3 - Literary Terms Flashcards
Pathos
A strategy in which a writer tries to generate specific emotions (such as fear, envy, anger, or pity) in an audience to dispose it to accept a claim.
TL; DR: Emotion
Logos
A strategy in which a writer uses facts, evidence, and reason to make audience members accept a claim.
TL; DR: Logic
Plain Style
A way of writing that stresses simplicity and clarity of expression.
Inversion
The reversal of the normal word order in a sentence or phrase.
Allusion
A reference to someone of something that is known from history, literature, religion, politics, sports, science, or some other branch of culture.
Couplet
Two consecutive rhyming lines of poetry.
Metaphor
A figure of speech that makes a comparison between two unlike things WITHOUT using like, as, than, or resembles.
Periodic Sentence
- Phrase upon phrase upon phrase, then subject/verb.

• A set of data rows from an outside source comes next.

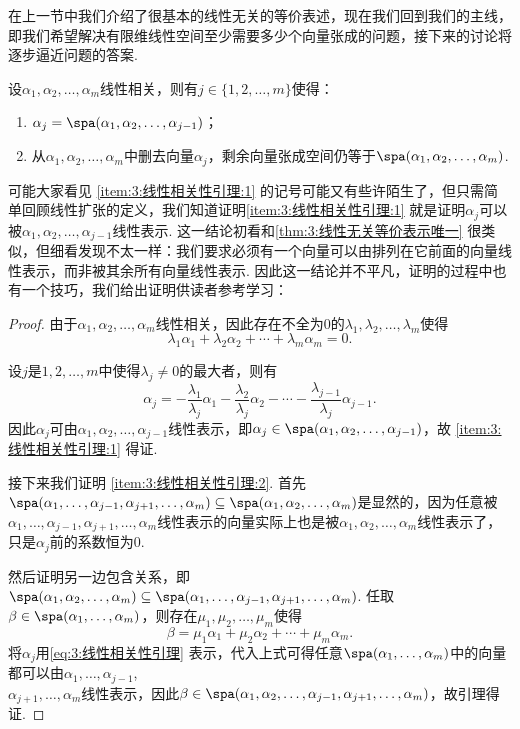 在上一节中我们介绍了很基本的线性无关的等价表述，现在我们回到我们的主线，即我们希望解决有限维线性空间至少需要多少个向量张成的问题，接下来的讨论将逐步逼近问题的答案.
\begin{lemma}\label{lem:3:线性相关性引理}
    设$\alpha_1,\alpha_2,\ldots,\alpha_m$线性相关，则有$j\in\{1,2,\ldots,m\}$使得：
    \begin{enumerate}
        \item \label{item:3:线性相关性引理:1}
              $\alpha_j=\spa(\alpha_1,\alpha_2,\ldots,\alpha_{j-1})$；

        \item \label{item:3:线性相关性引理:2}
              从$\alpha_1,\alpha_2,\ldots,\alpha_m$中删去向量$\alpha_j$，剩余向量张成空间仍等于$\spa(\alpha_1,\alpha_2,\ldots,\alpha_m)$.
    \end{enumerate}
\end{lemma}
可能大家看见 \ref*{item:3:线性相关性引理:1} 的记号可能又有些许陌生了，但只需简单回顾线性扩张的定义，我们知道证明\ref*{item:3:线性相关性引理:1} 就是证明$\alpha_j$可以被$\alpha_1,\alpha_2,\ldots,\alpha_{j-1}$线性表示. 这一结论初看和\autoref{thm:3:线性无关等价表示唯一} 很类似，但细看发现不太一样：我们要求必须有一个向量可以由排列在它前面的向量线性表示，而非被其余所有向量线性表示. 因此这一结论并不平凡，证明的过程中也有一个技巧，我们给出证明供读者参考学习：

\begin{proof}
    由于$\alpha_1,\alpha_2,\ldots,\alpha_m$线性相关，因此存在不全为0的$\lambda_1,\lambda_2,\ldots,\lambda_m$使得
    \[\lambda_1\alpha_1+\lambda_2\alpha_2+\cdots+\lambda_m\alpha_m=0.\]

    设$j$是$1,2,\ldots,m$中使得$\lambda_j\neq 0$的最大者，则有
    \begin{equation}\label{eq:3:线性相关性引理}
        \alpha_j=-\frac{\lambda_1}{\lambda_j}\alpha_1-\frac{\lambda_2}{\lambda_j}\alpha_2-\cdots-\frac{\lambda_{j-1}}{\lambda_j}\alpha_{j-1}.
    \end{equation}
    因此$\alpha_j$可由$\alpha_1,\alpha_2,\ldots,\alpha_{j-1}$线性表示，即$\alpha_j\in\spa(\alpha_1,\alpha_2,\ldots,\alpha_{j-1})$，故 \ref*{item:3:线性相关性引理:1} 得证.

    接下来我们证明 \ref*{item:3:线性相关性引理:2}. 首先$\spa(\alpha_1,\ldots,\alpha_{j-1},\alpha_{j+1},\ldots,\alpha_m)\subseteq\spa(\alpha_1,\alpha_2,\ldots,\alpha_m)$是显然的，因为任意被$\alpha_1,\ldots,\alpha_{j-1},\alpha_{j+1},\ldots,\alpha_m$线性表示的向量实际上也是被$\alpha_1,\alpha_2,\ldots,\alpha_m$线性表示了，只是$\alpha_j$前的系数恒为0.

    然后证明另一边包含关系，即$\spa(\alpha_1,\alpha_2,\ldots,\alpha_m)\subseteq\spa(\alpha_1,\ldots,\alpha_{j-1},\alpha_{j+1},\ldots,\alpha_m)$. 任取$\beta\in\spa(\alpha_1,\ldots,\alpha_m)$，则存在$\mu_1,\mu_2,\ldots,\mu_m$使得
    \[\beta=\mu_1\alpha_1+\mu_2\alpha_2+\cdots+\mu_m\alpha_m.\]
    将$\alpha_j$用\autoref{eq:3:线性相关性引理} 表示，代入上式可得任意$\spa(\alpha_1,\ldots,\alpha_m)$中的向量都可以由$\alpha_1,\ldots,\alpha_{j-1}$,\\$\alpha_{j+1},\ldots,\alpha_m$线性表示，因此$\beta\in\spa(\alpha_1,\alpha_2,\ldots,\alpha_{j-1},\alpha_{j+1},\ldots,\alpha_m)$，故引理得证.
\end{proof}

* A sentence that, by leaving the completion of its main clause to the end, produces an effect of suspense.
Anaphora
A figure of speech involving repetition, particularly of the same word at the beginning of several clauses.
Jeremiad
A long, mournful complaint, or lamentation; a list of woes.
Persuasion
One of the four forms of discourse, which uses reason and emotional appeals to convince a reader to think or act in a certain way.
Alliteration
A repetition of the same of similar constant sounds in words that are class together.
Meter
A pattern of stressed and unstressed syllables in poetry.
Iamb
A metrical foot in poetry that had an unstressed syllable followed by a stressed syllable.
Example: protect
Aphorism
A brief, cleverly worded statement that makes a wise observation about life.
Paradox
A statement that appears self-contradictory but reveals a kind of truth.
Symbol
A person, a place, a thing, or an event that has meaning in itself and also stands for something more than itself.
Free Verse
Poetry that does not conform to a regular meter or rhyme scheme.
Archetype
A very old imaginative pattern that appears in literature across cultures and is repeated through the ages. An archetype can be a character, a plot, an image, a theme, or a setting.
Apostrophe
A direct address to someone or something that is not present.
Parallelism
The repetition of grammatically similar words, phrases, clauses, or sentences.

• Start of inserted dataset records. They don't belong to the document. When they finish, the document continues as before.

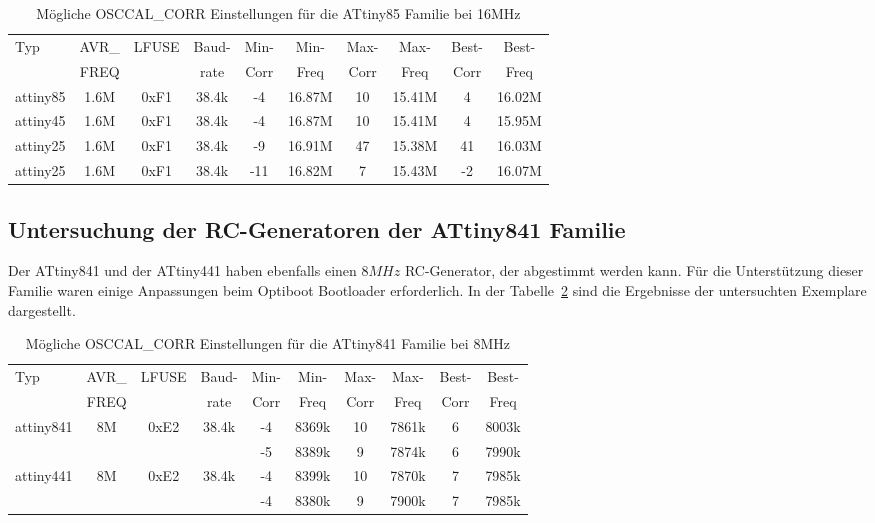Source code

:\begin{table}[H]
  \begin{center}
    \begin{tabular}{| l | c | c | c || c | c || c | c || c | c |}
    \hline
   Typ  &       AVR\_ & LFUSE & Baud- & Min- & Min- & Max- & Max- & Best- & Best-  \\
        &       FREQ  &       & rate & Corr & Freq & Corr & Freq  & Corr  & Freq  \\
    \hline
    \hline
attiny85 &         1.6M & 0xF1  & 38.4k &  -4  & 16.87M &  10  & 15.41M  & 4  & 16.02M \\
    \hline
attiny45  &        1.6M & 0xF1  & 38.4k &  -4  & 16.87M & 10  & 15.41M  & 4  & 15.95M \\
    \hline
attiny25  &        1.6M & 0xF1  & 38.4k &  -9   & 16.91M & 47 & 15.38M  & 41  & 16.03M \\
attiny25  &        1.6M & 0xF1  & 38.4k &  -11  & 16.82M & 7  & 15.43M  & -2  & 16.07M \\
    \hline
    \end{tabular}
  \end{center}
  \caption{Mögliche OSCCAL\_CORR Einstellungen für die ATtiny85 Familie bei 16MHz}
  \label{tab:tiny85freq16}
\end{table}

\subsection{Untersuchung der RC-Generatoren der ATtiny841 Familie}

Der ATtiny841 und der ATtiny441 haben ebenfalls einen \(8MHz\) RC-Generator,
der abgestimmt werden kann. Für die Unterstützung dieser Familie waren einige
Anpassungen beim Optiboot Bootloader erforderlich.
In der Tabelle~\ref{tab:tiny841freq8} sind die Ergebnisse der untersuchten Exemplare
dargestellt.

\begin{table}[H]
  \begin{center}
    \begin{tabular}{| l | c | c | c || c | c || c | c || c | c |}
    \hline
   Typ  &       AVR\_ & LFUSE & Baud- & Min- & Min- & Max- & Max- & Best- & Best-  \\
        &       FREQ  &       & rate & Corr & Freq & Corr & Freq  & Corr  & Freq  \\
    \hline
    \hline
attiny841 &          8M & 0xE2  & 38.4k &  -4  & 8369k & 10  & 7861k  & 6  & 8003k \\
          &             &       &       &  -5  & 8389k &  9  & 7874k  & 6  & 7990k \\
    \hline
attiny441  &         8M & 0xE2  & 38.4k &  -4  & 8399k & 10 & 7870k  & 7  & 7985k \\
           &            &       &       &  -4  & 8380k &  9 & 7900k  & 7  & 7985k \\
    \hline
    \end{tabular}
  \end{center}
  \caption{Mögliche OSCCAL\_CORR Einstellungen für die ATtiny841 Familie bei 8MHz}
  \label{tab:tiny841freq8}
\end{table}

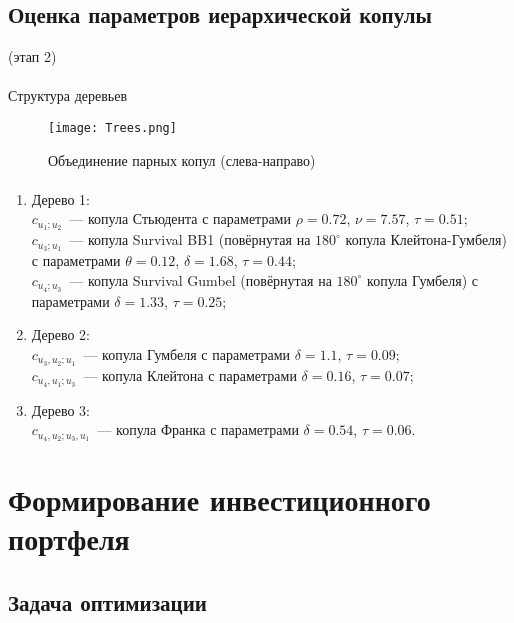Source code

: \documentclass[aspectratio=169]{beamer}
\begin{document}
\subsection{Оценка параметров иерархической копулы}

\begin{frame}{{\insertsection} (этап 2)}
    \framesubtitle{\insertsubsection}
    \begin{block}{Структура деревьев}
    \begin{figure}
        \centering
        \texttt{[image: Trees.png]}
        \caption{Объединение парных копул (слева-направо)}
    \end{figure}
    \end{block}
\end{frame}

\begin{frame}{\insertsection}
    \framesubtitle{\insertsubsection}
    \begin{enumerate}[(1)]
        \item Дерево 1:\\
        $c_{u_1;u_2}$~--- копула Стьюдента с параметрами $\rho=0.72$, $\nu=7.57$, $\tau=0.51$;\\
        $c_{u_3;u_1}$~--- копула Survival BB1 (повёрнутая на $180^{\circ}$ копула Клейтона-Гумбеля) с параметрами $\theta=0.12$, $\delta=1.68$, $\tau=0.44$;\\
        $c_{u_4;u_3}$~--- копула Survival Gumbel (повёрнутая на $180^{\circ}$ копула Гумбеля) с параметрами $\delta=1.33$, $\tau=0.25$;
        \item Дерево 2:\\
        $c_{u_3,u_2;u_1}$~--- копула Гумбеля с параметрами $\delta=1.1$, $\tau=0.09$;\\
        $c_{u_4,u_1;u_3}$~--- копула Клейтона с параметрами $\delta=0.16$, $\tau=0.07$;
        \item Дерево 3:\\
        $c_{u_4,u_2;u_3,u_1}$~--- копула Франка с параметрами $\delta=0.54$, $\tau=0.06$.
    \end{enumerate}
\end{frame}

\section{Формирование инвестиционного портфеля}
\subsection{Задача оптимизации}
\end{document}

Third Person Limited Point of View
Unknown narrator who focuses on one character.
Omniscient Point of View
All-knowing narrator who uses 3rd person and can zoom in on all characters.
First Person Point of View
One of the characters in the story tells the story, using first-person pronouns such as I and we.
Realism
A style of writing, developed in the nineteenth century, that attempts to depict life accurately, as it really is, without idealizing or romanticizing it.
Colloquial Language
Characteristic of or appropriate to ordinary or familiar conversation rather than formal speech or writing; informal.
Catalog
A list of things, people, or events.
Naturalism
A nineteenth-century literary movement that was an extension of realism and that claimed to portray life exactly as if it were being examined through a scientists’s microscope.
Regionalism
Literature that emphasizes a specific geographic setting and that reproduces speech, behavior, and attitudes of the people who live in that region.
Antihero
Contracts with the hero archetype, or model.
Internal Conflict
Involving opposing forces within a person’s mind.
External Conflict
Can exist between two people, between a person and force of nature or machine or a whole society.
Motivation
The reasons for a character’s behavior.
Connotation
The associations and emotional undertones that have become attached to a word or phrase, in addition to its strict dictionary definition.
Stream of Consciousness
A style of writing that portrays the inner (often chaotic) workings of a character’s mind.
Blank Verse
Poetry written in unrhymed iambic pentameter.
Ethos
The self-image a writer creates to define a relationship with readers. In arguments, most writers try to establish this to suggest authority and credibility.